Rep. Tony Cárdenas announced more than $5 million in funding for improvements to the Pacoima Wash on Monday, April 18, including funds headed to the office of City Councilwoman Monica Rodriguez to build a new pedestrian/bicycle bridge and path along Telfair Avenue.
The Pacoima Wash is a concrete flood control channel that runs through much of the Northeast San Fernando Valley before joining the Los Angeles River.
The wash slices through Pacoima, creating an obstacle for people who want to travel by bike or foot to neighboring communities. The new bridge, however, will create a safe way to cross over the wash and link Pacoima with the city of San Fernando.
Rodriguez’ office will receive $5 million to build the bridge, with $800,000 going to the non-profit Pacoima Beautiful.

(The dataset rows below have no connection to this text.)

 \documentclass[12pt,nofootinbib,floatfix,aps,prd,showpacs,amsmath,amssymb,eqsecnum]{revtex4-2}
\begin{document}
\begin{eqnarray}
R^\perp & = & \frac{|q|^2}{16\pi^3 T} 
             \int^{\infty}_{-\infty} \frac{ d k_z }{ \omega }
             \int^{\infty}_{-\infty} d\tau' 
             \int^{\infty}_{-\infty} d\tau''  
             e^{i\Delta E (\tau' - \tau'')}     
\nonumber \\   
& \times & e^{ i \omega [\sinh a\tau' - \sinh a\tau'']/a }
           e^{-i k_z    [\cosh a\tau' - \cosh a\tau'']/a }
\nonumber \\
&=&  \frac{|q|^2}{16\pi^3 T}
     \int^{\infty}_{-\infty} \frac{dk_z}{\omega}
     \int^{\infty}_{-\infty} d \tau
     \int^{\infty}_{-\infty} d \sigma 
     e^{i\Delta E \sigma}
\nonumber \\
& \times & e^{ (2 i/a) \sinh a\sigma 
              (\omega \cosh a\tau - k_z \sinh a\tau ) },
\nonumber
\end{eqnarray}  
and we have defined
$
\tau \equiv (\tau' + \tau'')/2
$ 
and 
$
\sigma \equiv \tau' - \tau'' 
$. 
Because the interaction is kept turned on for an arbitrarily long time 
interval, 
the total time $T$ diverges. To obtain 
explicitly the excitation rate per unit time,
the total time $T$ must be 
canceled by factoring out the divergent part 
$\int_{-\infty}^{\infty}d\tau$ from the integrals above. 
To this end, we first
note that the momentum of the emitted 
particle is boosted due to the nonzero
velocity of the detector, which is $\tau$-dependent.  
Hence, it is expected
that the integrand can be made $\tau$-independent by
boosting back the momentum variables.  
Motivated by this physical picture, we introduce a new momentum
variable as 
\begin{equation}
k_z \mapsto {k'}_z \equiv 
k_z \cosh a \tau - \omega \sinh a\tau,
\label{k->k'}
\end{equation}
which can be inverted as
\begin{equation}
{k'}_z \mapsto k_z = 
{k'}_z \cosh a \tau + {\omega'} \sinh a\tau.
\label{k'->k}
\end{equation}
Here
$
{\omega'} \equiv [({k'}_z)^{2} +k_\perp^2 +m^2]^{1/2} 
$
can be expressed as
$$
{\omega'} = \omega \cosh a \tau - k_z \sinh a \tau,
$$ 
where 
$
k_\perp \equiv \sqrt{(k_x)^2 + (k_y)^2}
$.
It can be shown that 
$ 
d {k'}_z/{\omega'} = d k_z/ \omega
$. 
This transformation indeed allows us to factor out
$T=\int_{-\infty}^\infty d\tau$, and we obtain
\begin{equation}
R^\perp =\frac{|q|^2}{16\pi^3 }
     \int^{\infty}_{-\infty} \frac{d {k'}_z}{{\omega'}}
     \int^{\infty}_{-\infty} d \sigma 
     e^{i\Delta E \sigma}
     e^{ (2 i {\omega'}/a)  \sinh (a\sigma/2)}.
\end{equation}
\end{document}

“Pacoima Beautiful is an environmental justice organization serving the entire Northeast San Fernando Valley that advocates for a better quality of life for the community,” according to the group’s leader, Executive Director Veronica Padilla-Campos.
“The funding we got from Congressman Cárdenas is $800,000 that will serve the first phase of construction for the Pacoima Wash. This portion is going to have a bikeway, a pedestrian walkway, and amenities for youth as well,” added Padilla-Campos.
The first of four phases of the Pacoima Beautiful greenspace project will run along the wash from the 118 freeway to the Haddon Avenue, where an existing narrow bridge is already in place.
The first part of the beautification project will include a bikeway, a pedestrian walkway and amenities for youth.
The project started with input from the community in 2011 that identified the area a region in need.
The four phases of the project will stretch from the 118 freeway to San Fernando Road when completed. There is no estimated date for completion.
“We are going to create a safe passage for young people and members of our community that won’t have to go through the laborious task of getting around some of these manmade structures,” Rodriguez said, “and that is what is most important to keep everybody safe and create the connections in our community that has often been obstructed by these waterways and freeways.”
Cárdenas is quite familiar with the Pacoima Wash. “I walked across that bridge to high school,” the congressman said as he motioned to the existing bridge at Haddon Avenue over the wash.
Cárdenas grew up in Pacoima and attended San Fernando High School.
“This is what the taxpayers sent us to do, bring money back home,” he said. “The community said we need to address this, we need to make it safe, bigger, and better, and that is what this money will do. When it comes to Pacoima Beautiful, they are going to make this space more inviting, more welcoming so people can actually not just walk across but enjoy this space and say, this is our space, this is our community.”